*** Data section Section Begins ***
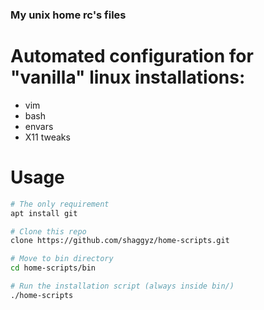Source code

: ### My unix home rc's files

# Automated configuration for "vanilla" linux installations:

- vim
- bash
- envars
- X11 tweaks

# Usage

```bash
# The only requirement
apt install git

# Clone this repo
clone https://github.com/shaggyz/home-scripts.git

# Move to bin directory
cd home-scripts/bin

# Run the installation script (always inside bin/)
./home-scripts
```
*** Data section Section Ends ***
§ **Exercise details**:
Look for the string "home" in the entries above. Copy every line that has it.

§ **Answer below**:
: ### My unix home rc's files
clone https://github.com/shaggyz/home-scripts.git
cd home-scripts/bin
./home-scripts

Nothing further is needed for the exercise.